It’s been a month since I posted on the blog layout below and I have been working and “being with” an exacerbation of my fatigue. I will be back as soon as my dear body has regained some margin, hopefully in 2 weeks! In the meantime you can stay in touch, get updates and see links on my Facebook Page.
I have a long-term vision for this blog. My goal is for each post to contribute to a growing educational web site that focuses on trauma and chronic illness. There is now enough content to structure the blog so that it provides just such a home for each new post. Tumbling the Stone won’t look much different at first glance but you’ll start to see new menu headers today. Each header will link to an introductory “landing” page and will, in time, have a drop down menu to make it easier to navigate and find information. I’ll introduce additional menu headings and landing pages in an upcoming post and I’ll keep expanding the site through regular posts.
Today I’m adding two menu headings: a new menu header on Trauma and updated content for Tools. Each header links directly to a landing page, and I link to an excerpt from these first two below. You get the equivalent of two blog posts for the price of one today :0).
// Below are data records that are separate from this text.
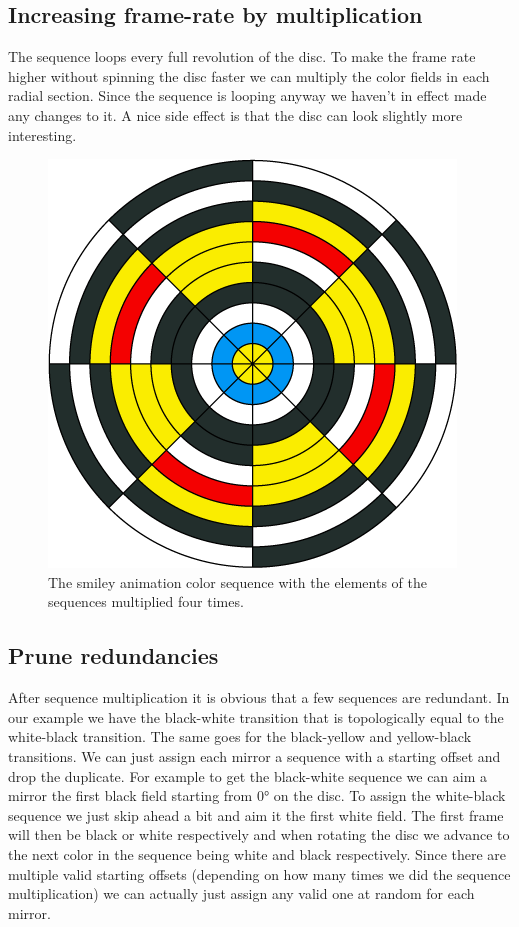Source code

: \documentclass{article}
\begin{document}
\subsection{Increasing frame-rate by multiplication}

The sequence loops every full revolution of the disc. To make the frame
rate higher without spinning the disc faster we can multiply the color
fields in each radial section. Since the sequence is looping anyway we
haven't in effect made any changes to it. A nice side effect is that the
disc can look slightly more interesting.

\begin{figure}[ht!]
\centering
\includegraphics{images/sequence-wheel-frame-duplicate.png}
\caption{The smiley animation color sequence with the elements of the sequences multiplied four times.}
\end{figure}



\subsection{Prune redundancies}

After sequence multiplication it is obvious that a few sequences are
redundant. In our example we have the black-white transition that is
topologically equal to the white-black transition. The same goes for the
black-yellow and yellow-black transitions. We can just assign each
mirror a sequence with a starting offset and drop the duplicate. For
example to get the black-white sequence we can aim a mirror the first
black field starting from 0° on the disc. To assign the white-black
sequence we just skip ahead a bit and aim it the first white field. The
first frame will then be black or white respectively and when rotating
the disc we advance to the next color in the sequence being white and
black respectively. Since there are multiple valid starting offsets
(depending on how many times we did the sequence multiplication) we can
actually just assign any valid one at random for each mirror.
\end{document}
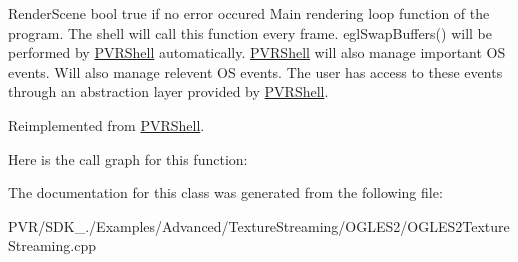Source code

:   Render\+Scene  bool true if no error occured  Main rendering loop function of the program. The shell will call this function every frame. egl\+Swap\+Buffers() will be performed by \hyperlink{class_p_v_r_shell}{P\+V\+R\+Shell} automatically. \hyperlink{class_p_v_r_shell}{P\+V\+R\+Shell} will also manage important O\+S events. Will also manage relevent O\+S events. The user has access to these events through an abstraction layer provided by \hyperlink{class_p_v_r_shell}{P\+V\+R\+Shell}. 

Reimplemented from \hyperlink{class_p_v_r_shell_ae0eb5f797cbe993a22b8659f9c332578}{P\+V\+R\+Shell}.



Here is the call graph for this function\+:




The documentation for this class was generated from the following file\+:\begin{DoxyCompactItemize}
\item 
P\+V\+R/\+S\+D\+K\+\_./\+Examples/\+Advanced/\+Texture\+Streaming/\+O\+G\+L\+E\+S2/O\+G\+L\+E\+S2\+Texture\+Streaming.\+cpp\end{DoxyCompactItemize}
The free downloadable ebook I’ve been working on is turning into a series of ebooks, and you will find the books at the bottom of each landing page once they are completed (hopefully in the next month or two).
New Menu Header: Trauma
When you have physical symptoms that fail to resolve or that progress despite “doing everything right,” you may feel as though it is your fault. You may worry that it’s because you are not trying hard enough, not doing enough or not “being” enough. You may have lost the sense of who you are. Don’t worry, you are not the cause of your symptoms … You are not to blame. Being judged for symptoms comes from our cultural and medical ignorance of trauma. Read More
In time the drop down menu for Trauma will include the following:
Types of Trauma
- In our Ancestors
- Pre and Perinatal
- In Childhood
- Before Onset
- After Onset
Patterns of Trauma
- Brain Plasticity
- The Nervous System
Updated Menu Header: Tools
One of the scariest and most stressful experiences in chronic illness can happen when treatments fail to work. Or when they make you worse. Or can’t prevent your symptoms from progressing over time. Certainly, it’s partly the nature of having a chronic illness, but when treatments that are helpful for some people cause problems for you it can be discouraging or make you feel like you are doing something wrong. If these experiences sound familiar, don’t worry. Your chronic illness is not hard to treat because you are “difficult.” There is a context for explaining these types of challenges to disease treatment and it comes from our understanding of the science of trauma. Read More
The Tools drop down menu will eventually look something like this:
Optimize Office Visits
The connections between trauma and chronic illness continue to evolve as I chew on the ideas through my own health challenges and process of gentle, subtle recovery as well as in my research. Expressing these concepts – and making them visible – has been much more challenging than I had anticipated. There is so much blame, judgment and shame around having a chronic illness and talking about the role of trauma can so quickly and easily add to that burden. My hope is to describe these connections in ways that instead invite compassion and encouragement; that give you fresh new ahas, insights and context. I want these perspectives to offer you expansive, empowering and supportive new options for living with and treating your chronic illness. I will keep honing these ideas through your feedback, suggestions, experiences and our ongoing conversations.
May today’s reads touch your heart and remind you that you are courageous. Strong. Perseverent in the face of what often feels impossible. And that you walk this path in the company of inquisitive, motivated, dedicated fellow journeyers.